Schaumburg's iconic green trolleys will continue to attract out-of-town visitors to the Woodfield area through at least the summer of 2011.

Village trustees made that decision Tuesday night after Pace Suburban Bus Service offered to cut $108,000 from its original asking price to bring it to $253,159 for the year ahead.

Schaumburg officials said they faced a real dilemma over the trolleys' future, given their significantly rising cost, but they have proven their ability to draw shoppers to the village from well outside the Chicago area.

The trolleys ferry visitors between several important destinations in the northeast corner of the village, including Woodfield, Streets of Woodfield, IKEA, Roosevelt University and the convention center.

“That trolley is a boon to the business community around Woodfield,” Schaumburg Mayor Al Larson said Tuesday. “It helps the hotels, it helps Woodfield and Streets of Woodfield and it helps the convention center. You can say it costs this many dollars, but how do you measure its effect on retail sales?”

Richard Bascomb, Schaumburg's senior transportation planner, told the board he regularly receives calls about the trolleys from out-of-town tour operators. A Milwaukee-based company even told him that the trolleys are the only reason it continues to bring visitors to Woodfield instead of Gurnee Mills.

Nevertheless, the trolleys' rising costs have made their continued use a delicate balancing act for village officials.

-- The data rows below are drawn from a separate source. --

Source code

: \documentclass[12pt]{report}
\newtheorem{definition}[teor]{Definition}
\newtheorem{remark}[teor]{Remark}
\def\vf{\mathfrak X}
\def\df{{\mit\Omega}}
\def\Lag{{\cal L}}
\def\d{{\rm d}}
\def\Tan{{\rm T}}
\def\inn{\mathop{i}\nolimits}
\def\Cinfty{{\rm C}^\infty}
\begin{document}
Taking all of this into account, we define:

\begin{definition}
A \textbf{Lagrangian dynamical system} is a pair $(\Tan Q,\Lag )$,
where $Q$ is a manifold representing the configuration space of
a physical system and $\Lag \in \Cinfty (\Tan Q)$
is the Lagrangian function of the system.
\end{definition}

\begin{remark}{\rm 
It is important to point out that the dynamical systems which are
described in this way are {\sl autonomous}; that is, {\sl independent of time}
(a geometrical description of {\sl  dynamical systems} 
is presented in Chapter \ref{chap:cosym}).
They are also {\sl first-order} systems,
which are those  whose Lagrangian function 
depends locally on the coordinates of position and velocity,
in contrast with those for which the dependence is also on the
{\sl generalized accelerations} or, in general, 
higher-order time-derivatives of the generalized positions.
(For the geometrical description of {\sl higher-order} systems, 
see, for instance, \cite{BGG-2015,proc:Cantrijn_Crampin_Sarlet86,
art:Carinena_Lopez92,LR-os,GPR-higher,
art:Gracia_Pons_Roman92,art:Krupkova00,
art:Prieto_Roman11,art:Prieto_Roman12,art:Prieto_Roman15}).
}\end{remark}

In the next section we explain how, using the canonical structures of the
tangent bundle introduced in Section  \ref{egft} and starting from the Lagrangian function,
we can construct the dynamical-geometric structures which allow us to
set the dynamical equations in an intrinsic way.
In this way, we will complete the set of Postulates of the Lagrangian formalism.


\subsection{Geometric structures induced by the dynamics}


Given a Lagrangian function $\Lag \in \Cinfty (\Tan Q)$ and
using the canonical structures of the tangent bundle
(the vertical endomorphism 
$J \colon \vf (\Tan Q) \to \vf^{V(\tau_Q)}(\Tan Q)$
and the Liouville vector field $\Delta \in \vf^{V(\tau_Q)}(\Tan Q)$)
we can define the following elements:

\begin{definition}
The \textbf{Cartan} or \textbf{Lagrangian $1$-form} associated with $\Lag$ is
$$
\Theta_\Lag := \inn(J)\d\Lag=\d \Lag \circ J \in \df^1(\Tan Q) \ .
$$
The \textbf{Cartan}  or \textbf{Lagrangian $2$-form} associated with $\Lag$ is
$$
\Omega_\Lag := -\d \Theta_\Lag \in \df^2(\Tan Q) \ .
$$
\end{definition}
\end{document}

Though Sept. 30 is the usual end date for each annual contract, trustees last September agreed to keep the trolleys running only through the end of the Christmas shopping season on Jan. 10 unless Pace demonstrated a good faith effort to reduce the cost.

Another issue that seemed pressing earlier this year was the suggestion that the current trolley fleet purchased through a federal grant in 2000 might be down to its last year or two of serviceable life. Officials wondered whether a long-term commitment to a replacement fleet might be hovering in the near future.

But Pace officials have assured the village since then that the current fleet can be rehabilitated for another four or five years if both sides remain interested in keeping the program going.